Any point on the circle \[{{x}^{2}}+{{y}^{2}}-4x-4y+4=0\] can be taken as
(a) \[\left( 2+2\cos \theta ,2+2\sin \theta \right)\]
(b) \[\left( 2-2\cos \theta ,2-2\sin \theta \right)\]
(c) \[\left( 2-2\cos \theta ,2+2\sin \theta \right)\]
(d) \[\left( 2+2\cos \theta ,2-2\sin \theta \right)\]

Answer 1

Hint: We need to first convert the circle into its center and radius form. And then we need to use the formula \[\left( x+r\cos \theta ,y+r\sin \theta \right)\].

Complete step-by-step answer:
From the question, we are given the circle: \[{{C}_{1}}={{x}^{2}}+{{y}^{2}}-4x-4y+4=0....\left( i \right)\]
We have to find the general point on a given circle.
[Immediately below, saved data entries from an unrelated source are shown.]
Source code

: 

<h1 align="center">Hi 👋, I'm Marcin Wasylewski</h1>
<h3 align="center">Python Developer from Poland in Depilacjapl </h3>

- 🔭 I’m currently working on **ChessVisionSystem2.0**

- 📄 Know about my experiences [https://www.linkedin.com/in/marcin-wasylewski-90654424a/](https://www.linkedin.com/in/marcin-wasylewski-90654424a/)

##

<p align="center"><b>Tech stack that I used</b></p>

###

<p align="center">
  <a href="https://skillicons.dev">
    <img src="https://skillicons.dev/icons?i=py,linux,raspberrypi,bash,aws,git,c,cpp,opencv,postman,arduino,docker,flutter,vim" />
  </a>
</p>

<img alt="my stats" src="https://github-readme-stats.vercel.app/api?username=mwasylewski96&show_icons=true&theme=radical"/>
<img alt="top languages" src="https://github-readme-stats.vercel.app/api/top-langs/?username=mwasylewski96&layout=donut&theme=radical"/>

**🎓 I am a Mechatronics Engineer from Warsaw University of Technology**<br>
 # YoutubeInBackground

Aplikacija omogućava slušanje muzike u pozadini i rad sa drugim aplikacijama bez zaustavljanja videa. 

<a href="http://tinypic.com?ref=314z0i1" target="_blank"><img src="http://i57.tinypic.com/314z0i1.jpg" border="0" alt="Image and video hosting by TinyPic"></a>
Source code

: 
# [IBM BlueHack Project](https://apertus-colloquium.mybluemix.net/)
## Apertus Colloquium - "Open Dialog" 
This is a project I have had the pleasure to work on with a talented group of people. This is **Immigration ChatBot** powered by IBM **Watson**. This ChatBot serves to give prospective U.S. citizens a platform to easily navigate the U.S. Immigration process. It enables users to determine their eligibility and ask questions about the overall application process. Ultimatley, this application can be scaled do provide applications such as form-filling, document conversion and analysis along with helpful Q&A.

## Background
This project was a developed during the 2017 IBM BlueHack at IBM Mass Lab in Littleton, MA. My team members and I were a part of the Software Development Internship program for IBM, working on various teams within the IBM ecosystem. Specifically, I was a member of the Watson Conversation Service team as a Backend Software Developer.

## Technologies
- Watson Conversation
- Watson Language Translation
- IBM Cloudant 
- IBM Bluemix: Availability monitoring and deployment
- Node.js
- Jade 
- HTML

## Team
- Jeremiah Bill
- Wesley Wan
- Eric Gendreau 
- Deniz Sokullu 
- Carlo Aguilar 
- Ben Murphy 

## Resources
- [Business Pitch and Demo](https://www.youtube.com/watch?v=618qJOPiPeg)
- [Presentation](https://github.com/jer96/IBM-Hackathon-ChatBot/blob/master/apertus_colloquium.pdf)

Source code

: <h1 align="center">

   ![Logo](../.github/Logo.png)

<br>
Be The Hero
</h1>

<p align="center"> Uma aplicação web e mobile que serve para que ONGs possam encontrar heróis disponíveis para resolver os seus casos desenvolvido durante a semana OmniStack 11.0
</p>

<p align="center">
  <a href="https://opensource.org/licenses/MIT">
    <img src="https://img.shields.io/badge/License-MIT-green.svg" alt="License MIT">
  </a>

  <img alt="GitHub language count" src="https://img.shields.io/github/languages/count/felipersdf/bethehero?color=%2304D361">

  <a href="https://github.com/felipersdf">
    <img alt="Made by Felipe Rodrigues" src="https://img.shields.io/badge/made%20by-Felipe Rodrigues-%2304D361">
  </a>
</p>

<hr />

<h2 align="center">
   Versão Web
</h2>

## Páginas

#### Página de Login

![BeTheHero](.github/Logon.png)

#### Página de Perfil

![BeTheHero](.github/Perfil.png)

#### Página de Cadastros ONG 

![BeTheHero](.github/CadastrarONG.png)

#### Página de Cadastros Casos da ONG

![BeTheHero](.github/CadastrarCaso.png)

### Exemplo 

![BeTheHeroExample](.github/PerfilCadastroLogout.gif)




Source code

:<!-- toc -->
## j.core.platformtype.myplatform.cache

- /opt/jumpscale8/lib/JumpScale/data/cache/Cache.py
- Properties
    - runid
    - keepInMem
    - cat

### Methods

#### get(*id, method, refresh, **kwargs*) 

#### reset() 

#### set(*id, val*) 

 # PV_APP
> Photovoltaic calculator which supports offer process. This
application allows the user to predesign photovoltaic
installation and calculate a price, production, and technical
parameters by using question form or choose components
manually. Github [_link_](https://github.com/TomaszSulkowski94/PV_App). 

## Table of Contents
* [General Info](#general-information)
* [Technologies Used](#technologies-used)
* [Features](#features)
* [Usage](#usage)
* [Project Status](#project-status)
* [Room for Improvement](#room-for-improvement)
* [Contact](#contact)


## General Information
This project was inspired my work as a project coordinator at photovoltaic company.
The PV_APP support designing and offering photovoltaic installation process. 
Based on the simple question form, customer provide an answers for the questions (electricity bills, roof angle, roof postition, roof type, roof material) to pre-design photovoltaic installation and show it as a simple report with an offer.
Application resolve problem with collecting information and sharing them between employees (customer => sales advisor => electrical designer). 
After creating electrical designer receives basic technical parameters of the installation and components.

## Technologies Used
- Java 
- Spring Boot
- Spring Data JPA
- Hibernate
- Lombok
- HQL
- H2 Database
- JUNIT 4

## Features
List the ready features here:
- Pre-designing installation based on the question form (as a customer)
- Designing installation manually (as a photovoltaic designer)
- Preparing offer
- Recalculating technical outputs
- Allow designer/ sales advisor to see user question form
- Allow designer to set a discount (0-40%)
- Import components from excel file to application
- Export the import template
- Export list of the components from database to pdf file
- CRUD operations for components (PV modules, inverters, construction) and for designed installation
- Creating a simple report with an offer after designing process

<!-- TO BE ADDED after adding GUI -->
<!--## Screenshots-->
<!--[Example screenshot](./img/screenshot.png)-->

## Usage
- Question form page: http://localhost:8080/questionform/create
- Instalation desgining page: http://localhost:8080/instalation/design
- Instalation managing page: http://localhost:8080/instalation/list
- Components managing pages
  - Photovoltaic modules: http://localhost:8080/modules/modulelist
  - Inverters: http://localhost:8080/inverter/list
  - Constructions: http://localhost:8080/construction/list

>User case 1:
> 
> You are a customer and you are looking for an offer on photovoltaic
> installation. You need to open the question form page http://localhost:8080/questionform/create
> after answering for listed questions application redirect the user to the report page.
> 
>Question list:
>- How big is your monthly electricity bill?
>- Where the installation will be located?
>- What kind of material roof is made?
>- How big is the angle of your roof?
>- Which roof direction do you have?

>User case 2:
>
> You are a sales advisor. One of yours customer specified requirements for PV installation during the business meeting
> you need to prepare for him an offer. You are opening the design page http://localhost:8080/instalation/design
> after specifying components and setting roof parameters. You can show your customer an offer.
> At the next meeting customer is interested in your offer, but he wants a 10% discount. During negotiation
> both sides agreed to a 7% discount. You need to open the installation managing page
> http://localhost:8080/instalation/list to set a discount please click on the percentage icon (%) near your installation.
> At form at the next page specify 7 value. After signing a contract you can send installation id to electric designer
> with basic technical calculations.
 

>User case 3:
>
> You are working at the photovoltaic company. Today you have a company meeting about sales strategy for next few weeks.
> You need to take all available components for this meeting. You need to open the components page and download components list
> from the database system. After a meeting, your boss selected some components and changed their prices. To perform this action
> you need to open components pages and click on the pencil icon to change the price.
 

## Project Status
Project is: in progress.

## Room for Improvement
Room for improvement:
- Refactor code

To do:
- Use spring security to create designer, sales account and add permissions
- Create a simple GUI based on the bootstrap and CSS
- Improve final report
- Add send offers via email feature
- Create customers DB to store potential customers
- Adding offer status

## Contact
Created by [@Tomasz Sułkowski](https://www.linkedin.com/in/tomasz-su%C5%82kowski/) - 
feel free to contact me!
We know that, general equation of circle is:
\[{{x}^{2}}+{{y}^{2}}+2gx+2fy+c=0\]
By comparing it with equation (i), we get
\[\begin{align}
  & 2g=-4,\text{ }2f=-4,c=4 \\
 & g=-2,\text{ }f=-2 \\
\end{align}\]
We know that, center of circle = (– g, – f) = (2, 2)
\[\text{Radius of circle }=\sqrt{{{g}^{2}}+{{f}^{2}}-c}\]
\[=\sqrt{{{\left( -2 \right)}^{2}}+{{\left( -2 \right)}^{2}}-4}\]
\[=\sqrt{4}\]
\[=2\text{ units}\]
Circle with center (2, 2) and radius 2 units is as follows:

We know that, equation of circle with (h, k) center and radius r is:
\[={{\left( x-h \right)}^{2}}+{{\left( y-k \right)}^{2}}={{r}^{2}}....\left( ii \right)\]
Therefore, equation of above circle with center (2, 2) and radius 2 units is:
\[={{\left( x-2 \right)}^{2}}+{{\left( y-2 \right)}^{2}}={{\left( 2 \right)}^{2}}\]
General point on any circle is:
\[\left( x,y \right)=\left( h+r\cos \theta ,k+r\sin \theta \right)\]
Putting the required values of h = k = 2, r = 2, we get
\[\left( x,y \right)=\left( 2+2\cos \theta ,2+2\sin \theta \right)\]
Therefore, option (a) is the correct answer.

Note: Instead of taking into account the formula of center and radius of circle, we can directly rearrange the given circle into standard form, that is equation (ii) and get the required points.